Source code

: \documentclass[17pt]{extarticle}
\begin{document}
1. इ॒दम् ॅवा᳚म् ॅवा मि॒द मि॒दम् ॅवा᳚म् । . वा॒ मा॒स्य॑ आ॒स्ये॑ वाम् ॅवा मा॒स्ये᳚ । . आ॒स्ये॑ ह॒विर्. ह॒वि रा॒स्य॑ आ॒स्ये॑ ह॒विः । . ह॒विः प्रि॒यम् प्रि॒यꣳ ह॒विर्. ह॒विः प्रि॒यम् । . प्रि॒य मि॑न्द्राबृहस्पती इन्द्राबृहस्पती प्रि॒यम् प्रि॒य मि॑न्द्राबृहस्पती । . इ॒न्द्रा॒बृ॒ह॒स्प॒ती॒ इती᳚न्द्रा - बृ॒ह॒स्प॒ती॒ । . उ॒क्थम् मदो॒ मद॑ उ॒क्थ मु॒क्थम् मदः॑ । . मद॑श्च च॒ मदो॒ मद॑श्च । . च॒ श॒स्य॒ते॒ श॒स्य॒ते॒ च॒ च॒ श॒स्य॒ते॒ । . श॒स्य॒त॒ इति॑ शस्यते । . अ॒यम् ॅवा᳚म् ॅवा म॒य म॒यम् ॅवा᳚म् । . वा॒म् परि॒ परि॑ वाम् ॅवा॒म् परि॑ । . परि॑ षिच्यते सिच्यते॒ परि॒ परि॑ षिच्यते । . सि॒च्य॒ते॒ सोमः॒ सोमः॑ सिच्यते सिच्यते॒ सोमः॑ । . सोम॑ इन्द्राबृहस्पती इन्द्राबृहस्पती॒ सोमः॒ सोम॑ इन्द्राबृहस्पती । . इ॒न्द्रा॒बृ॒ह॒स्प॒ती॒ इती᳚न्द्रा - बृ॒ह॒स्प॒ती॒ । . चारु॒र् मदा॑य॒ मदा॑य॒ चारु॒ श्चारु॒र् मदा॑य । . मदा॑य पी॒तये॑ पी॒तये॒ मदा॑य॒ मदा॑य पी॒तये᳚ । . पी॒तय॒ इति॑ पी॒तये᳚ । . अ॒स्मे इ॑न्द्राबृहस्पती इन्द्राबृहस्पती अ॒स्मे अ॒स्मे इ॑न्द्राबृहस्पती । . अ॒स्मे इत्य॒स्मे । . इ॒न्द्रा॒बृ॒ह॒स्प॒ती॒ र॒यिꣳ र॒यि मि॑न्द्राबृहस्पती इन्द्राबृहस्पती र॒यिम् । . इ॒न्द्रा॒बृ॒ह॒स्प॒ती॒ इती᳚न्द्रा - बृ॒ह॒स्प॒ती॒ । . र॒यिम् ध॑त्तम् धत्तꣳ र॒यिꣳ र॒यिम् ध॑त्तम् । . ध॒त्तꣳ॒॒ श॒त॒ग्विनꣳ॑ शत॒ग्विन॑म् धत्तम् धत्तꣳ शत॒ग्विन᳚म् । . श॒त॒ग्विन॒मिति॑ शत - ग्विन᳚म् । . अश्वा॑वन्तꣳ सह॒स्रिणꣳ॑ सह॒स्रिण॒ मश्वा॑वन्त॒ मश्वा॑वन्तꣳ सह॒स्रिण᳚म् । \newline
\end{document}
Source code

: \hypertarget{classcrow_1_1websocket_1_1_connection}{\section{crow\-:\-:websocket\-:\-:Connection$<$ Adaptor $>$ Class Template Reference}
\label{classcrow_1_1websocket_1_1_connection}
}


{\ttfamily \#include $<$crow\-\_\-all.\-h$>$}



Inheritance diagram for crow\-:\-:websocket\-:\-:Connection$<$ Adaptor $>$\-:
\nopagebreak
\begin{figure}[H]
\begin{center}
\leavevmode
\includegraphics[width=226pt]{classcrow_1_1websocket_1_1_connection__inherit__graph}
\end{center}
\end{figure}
# # #
- _Problem requirements_: Print the full listing verbatim. Leave nothing out.

- _Expected answer_:
Source code

: \documentclass[17pt]{extarticle}
\begin{document}
1. इ॒दम् ॅवा᳚म् ॅवा मि॒द मि॒दम् ॅवा᳚म् । . वा॒ मा॒स्य॑ आ॒स्ये॑ वाम् ॅवा मा॒स्ये᳚ । . आ॒स्ये॑ ह॒विर्. ह॒वि रा॒स्य॑ आ॒स्ये॑ ह॒विः । . ह॒विः प्रि॒यम् प्रि॒यꣳ ह॒विर्. ह॒विः प्रि॒यम् । . प्रि॒य मि॑न्द्राबृहस्पती इन्द्राबृहस्पती प्रि॒यम् प्रि॒य मि॑न्द्राबृहस्पती । . इ॒न्द्रा॒बृ॒ह॒स्प॒ती॒ इती᳚न्द्रा - बृ॒ह॒स्प॒ती॒ । . उ॒क्थम् मदो॒ मद॑ उ॒क्थ मु॒क्थम् मदः॑ । . मद॑श्च च॒ मदो॒ मद॑श्च । . च॒ श॒स्य॒ते॒ श॒स्य॒ते॒ च॒ च॒ श॒स्य॒ते॒ । . श॒स्य॒त॒ इति॑ शस्यते । . अ॒यम् ॅवा᳚म् ॅवा म॒य म॒यम् ॅवा᳚म् । . वा॒म् परि॒ परि॑ वाम् ॅवा॒म् परि॑ । . परि॑ षिच्यते सिच्यते॒ परि॒ परि॑ षिच्यते । . सि॒च्य॒ते॒ सोमः॒ सोमः॑ सिच्यते सिच्यते॒ सोमः॑ । . सोम॑ इन्द्राबृहस्पती इन्द्राबृहस्पती॒ सोमः॒ सोम॑ इन्द्राबृहस्पती । . इ॒न्द्रा॒बृ॒ह॒स्प॒ती॒ इती᳚न्द्रा - बृ॒ह॒स्प॒ती॒ । . चारु॒र् मदा॑य॒ मदा॑य॒ चारु॒ श्चारु॒र् मदा॑य । . मदा॑य पी॒तये॑ पी॒तये॒ मदा॑य॒ मदा॑य पी॒तये᳚ । . पी॒तय॒ इति॑ पी॒तये᳚ । . अ॒स्मे इ॑न्द्राबृहस्पती इन्द्राबृहस्पती अ॒स्मे अ॒स्मे इ॑न्द्राबृहस्पती । . अ॒स्मे इत्य॒स्मे । . इ॒न्द्रा॒बृ॒ह॒स्प॒ती॒ र॒यिꣳ र॒यि मि॑न्द्राबृहस्पती इन्द्राबृहस्पती र॒यिम् । . इ॒न्द्रा॒बृ॒ह॒स्प॒ती॒ इती᳚न्द्रा - बृ॒ह॒स्प॒ती॒ । . र॒यिम् ध॑त्तम् धत्तꣳ र॒यिꣳ र॒यिम् ध॑त्तम् । . ध॒त्तꣳ॒॒ श॒त॒ग्विनꣳ॑ शत॒ग्विन॑म् धत्तम् धत्तꣳ शत॒ग्विन᳚म् । . श॒त॒ग्विन॒मिति॑ शत - ग्विन᳚म् । . अश्वा॑वन्तꣳ सह॒स्रिणꣳ॑ सह॒स्रिण॒ मश्वा॑वन्त॒ मश्वा॑वन्तꣳ सह॒स्रिण᳚म् । \newline
\end{document}
Source code

: \hypertarget{classcrow_1_1websocket_1_1_connection}{\section{crow\-:\-:websocket\-:\-:Connection$<$ Adaptor $>$ Class Template Reference}
\label{classcrow_1_1websocket_1_1_connection}
}


{\ttfamily \#include $<$crow\-\_\-all.\-h$>$}



Inheritance diagram for crow\-:\-:websocket\-:\-:Connection$<$ Adaptor $>$\-:
\nopagebreak
\begin{figure}[H]
\begin{center}
\leavevmode
\includegraphics[width=226pt]{classcrow_1_1websocket_1_1_connection__inherit__graph}
\end{center}
\end{figure}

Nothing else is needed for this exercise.